[Provided material — start]

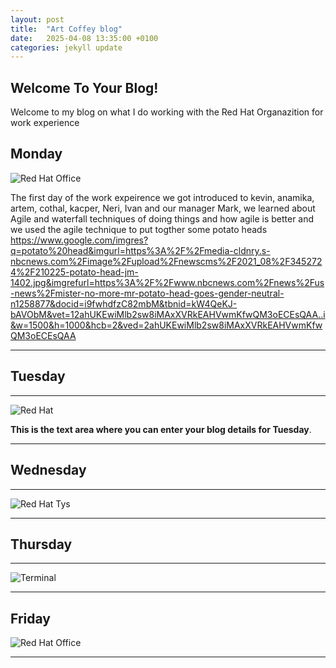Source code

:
 ```yaml
---
layout: post
title:  "Art Coffey blog"
date:   2025-04-08 13:35:00 +0100
categories: jekyll update
---
```


## Welcome To Your Blog!
Welcome to my blog on what I do working with the Red Hat Organazition for work experience


## Monday

![Red Hat Office](https://ctsgroup.ie/images/made/images/uploads/clients/IMG_0606_960_550_s_c1.JPG "Red Hat Waterford")

The first day of the work expeirence we got introduced to kevin, anamika, artem, cothal, kacper, Neri, Ivan and our manager Mark, we learned about Agile and waterfall techniques of doing things and how agile is better and we used the agile technique to put togther some potato heads
https://www.google.com/imgres?q=potato%20head&imgurl=https%3A%2F%2Fmedia-cldnry.s-nbcnews.com%2Fimage%2Fupload%2Fnewscms%2F2021_08%2F3452724%2F210225-potato-head-jm-1402.jpg&imgrefurl=https%3A%2F%2Fwww.nbcnews.com%2Fnews%2Fus-news%2Fmister-no-more-mr-potato-head-goes-gender-neutral-n1258877&docid=i9fwhdfzC82mbM&tbnid=kW4QeKJ-bAVObM&vet=12ahUKEwiMlb2sw8iMAxXVRkEAHVwmKfwQM3oECEsQAA..i&w=1500&h=1000&hcb=2&ved=2ahUKEwiMlb2sw8iMAxXVRkEAHVwmKfwQM3oECEsQAA


---


## Tuesday


---


![Red Hat](https://media.licdn.com/dms/image/sync/v2/D4E27AQG0k7J11PhVrA/articleshare-shrink_800/articleshare-shrink_800/0/1715854575117?e=2147483647&v=beta&t=p90eVR4DoE3f_dLfR9lHtLAVEG56CL9iItgiYbWf0yU "Red Hat Waterford")

**This is the text area where you can enter your blog details for Tuesday**.



---


## Wednesday


---


![Red Hat Tys](https://media.licdn.com/dms/image/D4E12AQGU2MRA1t_flw/article-cover_image-shrink_720_1280/0/1669889882460?e=2147483647&v=beta&t=2iisPY76v14iDs2r6ruxcI0rKQ5a51bWC5Ted8bh6Fc "Red Hat TYs")




---


## Thursday


---


![Terminal](https://helpdeskgeek.com/wp-content/pictures/2023/01/preview-media-0-Title-Image.jpg "Terminal")



---


## Friday

![Red Hat Office](https://github.blog/wp-content/uploads/2023/10/Collaboration-DarkMode-2.png?resize=1200%2C630 "Github")



---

[Provided material — finish]

Write all the lines above out again exactly, minus the images.

## Written answer
Source code

:
 ```yaml
---
layout: post
title:  "Art Coffey blog"
date:   2025-04-08 13:35:00 +0100
categories: jekyll update
---
```


## Welcome To Your Blog!
Welcome to my blog on what I do working with the Red Hat Organazition for work experience


## Monday

![Red Hat Office](https://ctsgroup.ie/images/made/images/uploads/clients/IMG_0606_960_550_s_c1.JPG "Red Hat Waterford")

The first day of the work expeirence we got introduced to kevin, anamika, artem, cothal, kacper, Neri, Ivan and our manager Mark, we learned about Agile and waterfall techniques of doing things and how agile is better and we used the agile technique to put togther some potato heads
https://www.google.com/imgres?q=potato%20head&imgurl=https%3A%2F%2Fmedia-cldnry.s-nbcnews.com%2Fimage%2Fupload%2Fnewscms%2F2021_08%2F3452724%2F210225-potato-head-jm-1402.jpg&imgrefurl=https%3A%2F%2Fwww.nbcnews.com%2Fnews%2Fus-news%2Fmister-no-more-mr-potato-head-goes-gender-neutral-n1258877&docid=i9fwhdfzC82mbM&tbnid=kW4QeKJ-bAVObM&vet=12ahUKEwiMlb2sw8iMAxXVRkEAHVwmKfwQM3oECEsQAA..i&w=1500&h=1000&hcb=2&ved=2ahUKEwiMlb2sw8iMAxXVRkEAHVwmKfwQM3oECEsQAA


---


## Tuesday


---


![Red Hat](https://media.licdn.com/dms/image/sync/v2/D4E27AQG0k7J11PhVrA/articleshare-shrink_800/articleshare-shrink_800/0/1715854575117?e=2147483647&v=beta&t=p90eVR4DoE3f_dLfR9lHtLAVEG56CL9iItgiYbWf0yU "Red Hat Waterford")

**This is the text area where you can enter your blog details for Tuesday**.



---


## Wednesday


---


![Red Hat Tys](https://media.licdn.com/dms/image/D4E12AQGU2MRA1t_flw/article-cover_image-shrink_720_1280/0/1669889882460?e=2147483647&v=beta&t=2iisPY76v14iDs2r6ruxcI0rKQ5a51bWC5Ted8bh6Fc "Red Hat TYs")




---


## Thursday


---


![Terminal](https://helpdeskgeek.com/wp-content/pictures/2023/01/preview-media-0-Title-Image.jpg "Terminal")



---


## Friday

![Red Hat Office](https://github.blog/wp-content/uploads/2023/10/Collaboration-DarkMode-2.png?resize=1200%2C630 "Github")



---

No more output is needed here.